# WHAT NEEDS TO BE DONE
Nothing in the records may change. Output them all exactly.

[Saved data entries]
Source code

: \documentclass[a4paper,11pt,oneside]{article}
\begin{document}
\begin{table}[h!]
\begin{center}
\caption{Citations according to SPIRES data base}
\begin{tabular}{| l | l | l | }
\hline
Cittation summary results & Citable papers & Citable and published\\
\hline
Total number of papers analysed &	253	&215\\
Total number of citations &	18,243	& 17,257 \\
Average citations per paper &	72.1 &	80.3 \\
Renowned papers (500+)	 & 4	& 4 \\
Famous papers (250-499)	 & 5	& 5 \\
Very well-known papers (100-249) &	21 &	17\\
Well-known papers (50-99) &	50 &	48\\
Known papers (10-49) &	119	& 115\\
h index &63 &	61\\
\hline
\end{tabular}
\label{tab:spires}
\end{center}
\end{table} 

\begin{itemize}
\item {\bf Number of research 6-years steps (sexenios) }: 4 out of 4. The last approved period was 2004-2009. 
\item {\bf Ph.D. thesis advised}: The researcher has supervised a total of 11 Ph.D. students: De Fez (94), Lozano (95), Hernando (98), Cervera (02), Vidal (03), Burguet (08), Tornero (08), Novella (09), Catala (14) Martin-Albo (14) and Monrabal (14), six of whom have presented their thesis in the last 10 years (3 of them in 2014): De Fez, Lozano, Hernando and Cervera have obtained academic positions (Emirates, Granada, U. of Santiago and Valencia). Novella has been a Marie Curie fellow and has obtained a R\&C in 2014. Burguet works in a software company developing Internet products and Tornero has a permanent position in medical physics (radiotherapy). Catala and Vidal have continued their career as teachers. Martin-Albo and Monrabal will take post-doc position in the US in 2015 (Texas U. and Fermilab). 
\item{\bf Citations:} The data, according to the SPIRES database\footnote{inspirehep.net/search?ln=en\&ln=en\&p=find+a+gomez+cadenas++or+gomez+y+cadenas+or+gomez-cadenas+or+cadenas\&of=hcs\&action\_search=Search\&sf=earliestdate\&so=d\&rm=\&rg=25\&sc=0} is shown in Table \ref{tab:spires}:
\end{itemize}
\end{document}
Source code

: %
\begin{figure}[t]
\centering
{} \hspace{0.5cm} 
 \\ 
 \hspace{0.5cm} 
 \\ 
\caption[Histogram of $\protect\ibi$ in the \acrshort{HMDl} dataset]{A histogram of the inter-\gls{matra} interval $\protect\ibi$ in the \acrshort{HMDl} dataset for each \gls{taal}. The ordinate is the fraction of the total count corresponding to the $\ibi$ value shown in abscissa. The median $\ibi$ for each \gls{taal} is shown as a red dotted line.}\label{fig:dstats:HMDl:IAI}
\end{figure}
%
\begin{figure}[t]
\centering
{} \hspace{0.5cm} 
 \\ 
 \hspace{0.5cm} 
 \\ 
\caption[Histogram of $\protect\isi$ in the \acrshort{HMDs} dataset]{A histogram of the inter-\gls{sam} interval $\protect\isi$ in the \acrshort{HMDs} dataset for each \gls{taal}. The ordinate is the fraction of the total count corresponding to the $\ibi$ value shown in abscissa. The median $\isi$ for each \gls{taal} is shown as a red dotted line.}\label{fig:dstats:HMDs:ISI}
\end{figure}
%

# TASK SOLUTION
Source code

: \documentclass[a4paper,11pt,oneside]{article}
\begin{document}
\begin{table}[h!]
\begin{center}
\caption{Citations according to SPIRES data base}
\begin{tabular}{| l | l | l | }
\hline
Cittation summary results & Citable papers & Citable and published\\
\hline
Total number of papers analysed &	253	&215\\
Total number of citations &	18,243	& 17,257 \\
Average citations per paper &	72.1 &	80.3 \\
Renowned papers (500+)	 & 4	& 4 \\
Famous papers (250-499)	 & 5	& 5 \\
Very well-known papers (100-249) &	21 &	17\\
Well-known papers (50-99) &	50 &	48\\
Known papers (10-49) &	119	& 115\\
h index &63 &	61\\
\hline
\end{tabular}
\label{tab:spires}
\end{center}
\end{table} 

\begin{itemize}
\item {\bf Number of research 6-years steps (sexenios) }: 4 out of 4. The last approved period was 2004-2009. 
\item {\bf Ph.D. thesis advised}: The researcher has supervised a total of 11 Ph.D. students: De Fez (94), Lozano (95), Hernando (98), Cervera (02), Vidal (03), Burguet (08), Tornero (08), Novella (09), Catala (14) Martin-Albo (14) and Monrabal (14), six of whom have presented their thesis in the last 10 years (3 of them in 2014): De Fez, Lozano, Hernando and Cervera have obtained academic positions (Emirates, Granada, U. of Santiago and Valencia). Novella has been a Marie Curie fellow and has obtained a R\&C in 2014. Burguet works in a software company developing Internet products and Tornero has a permanent position in medical physics (radiotherapy). Catala and Vidal have continued their career as teachers. Martin-Albo and Monrabal will take post-doc position in the US in 2015 (Texas U. and Fermilab). 
\item{\bf Citations:} The data, according to the SPIRES database\footnote{inspirehep.net/search?ln=en\&ln=en\&p=find+a+gomez+cadenas++or+gomez+y+cadenas+or+gomez-cadenas+or+cadenas\&of=hcs\&action\_search=Search\&sf=earliestdate\&so=d\&rm=\&rg=25\&sc=0} is shown in Table \ref{tab:spires}:
\end{itemize}
\end{document}
Source code

: %
\begin{figure}[t]
\centering
{} \hspace{0.5cm} 
 \\ 
 \hspace{0.5cm} 
 \\ 
\caption[Histogram of $\protect\ibi$ in the \acrshort{HMDl} dataset]{A histogram of the inter-\gls{matra} interval $\protect\ibi$ in the \acrshort{HMDl} dataset for each \gls{taal}. The ordinate is the fraction of the total count corresponding to the $\ibi$ value shown in abscissa. The median $\ibi$ for each \gls{taal} is shown as a red dotted line.}\label{fig:dstats:HMDl:IAI}
\end{figure}
%
\begin{figure}[t]
\centering
{} \hspace{0.5cm} 
 \\ 
 \hspace{0.5cm} 
 \\ 
\caption[Histogram of $\protect\isi$ in the \acrshort{HMDs} dataset]{A histogram of the inter-\gls{sam} interval $\protect\isi$ in the \acrshort{HMDs} dataset for each \gls{taal}. The ordinate is the fraction of the total count corresponding to the $\ibi$ value shown in abscissa. The median $\isi$ for each \gls{taal} is shown as a red dotted line.}\label{fig:dstats:HMDs:ISI}
\end{figure}
%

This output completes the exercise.